DATA FOR THE TASK →
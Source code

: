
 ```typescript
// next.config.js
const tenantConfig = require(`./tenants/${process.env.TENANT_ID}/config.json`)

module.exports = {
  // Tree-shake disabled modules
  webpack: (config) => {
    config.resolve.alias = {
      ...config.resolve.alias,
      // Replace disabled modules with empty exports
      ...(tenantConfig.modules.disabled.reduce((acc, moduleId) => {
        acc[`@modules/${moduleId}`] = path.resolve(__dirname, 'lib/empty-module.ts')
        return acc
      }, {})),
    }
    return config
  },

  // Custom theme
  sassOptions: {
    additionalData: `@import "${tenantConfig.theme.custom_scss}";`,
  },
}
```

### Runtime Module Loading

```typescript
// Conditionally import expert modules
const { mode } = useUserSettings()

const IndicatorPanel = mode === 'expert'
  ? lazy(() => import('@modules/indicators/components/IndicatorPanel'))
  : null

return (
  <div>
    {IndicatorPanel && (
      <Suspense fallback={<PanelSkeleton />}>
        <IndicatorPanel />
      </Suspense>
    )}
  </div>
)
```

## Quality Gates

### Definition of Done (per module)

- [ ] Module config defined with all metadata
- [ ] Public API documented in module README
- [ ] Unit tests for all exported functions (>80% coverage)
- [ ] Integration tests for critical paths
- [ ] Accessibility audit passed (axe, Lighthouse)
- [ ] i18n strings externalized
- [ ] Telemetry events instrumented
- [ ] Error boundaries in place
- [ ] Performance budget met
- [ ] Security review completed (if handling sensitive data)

WHAT IS REQUIRED →
Retype the entries. Every line must match exactly.

ANSWER AREA →
Source code

:
 ```typescript
// next.config.js
const tenantConfig = require(`./tenants/${process.env.TENANT_ID}/config.json`)

module.exports = {
  // Tree-shake disabled modules
  webpack: (config) => {
    config.resolve.alias = {
      ...config.resolve.alias,
      // Replace disabled modules with empty exports
      ...(tenantConfig.modules.disabled.reduce((acc, moduleId) => {
        acc[`@modules/${moduleId}`] = path.resolve(__dirname, 'lib/empty-module.ts')
        return acc
      }, {})),
    }
    return config
  },

  // Custom theme
  sassOptions: {
    additionalData: `@import "${tenantConfig.theme.custom_scss}";`,
  },
}
```

### Runtime Module Loading

```typescript
// Conditionally import expert modules
const { mode } = useUserSettings()

const IndicatorPanel = mode === 'expert'
  ? lazy(() => import('@modules/indicators/components/IndicatorPanel'))
  : null

return (
  <div>
    {IndicatorPanel && (
      <Suspense fallback={<PanelSkeleton />}>
        <IndicatorPanel />
      </Suspense>
    )}
  </div>
)
```

## Quality Gates

### Definition of Done (per module)

- [ ] Module config defined with all metadata
- [ ] Public API documented in module README
- [ ] Unit tests for all exported functions (>80% coverage)
- [ ] Integration tests for critical paths
- [ ] Accessibility audit passed (axe, Lighthouse)
- [ ] i18n strings externalized
- [ ] Telemetry events instrumented
- [ ] Error boundaries in place
- [ ] Performance budget met
- [ ] Security review completed (if handling sensitive data)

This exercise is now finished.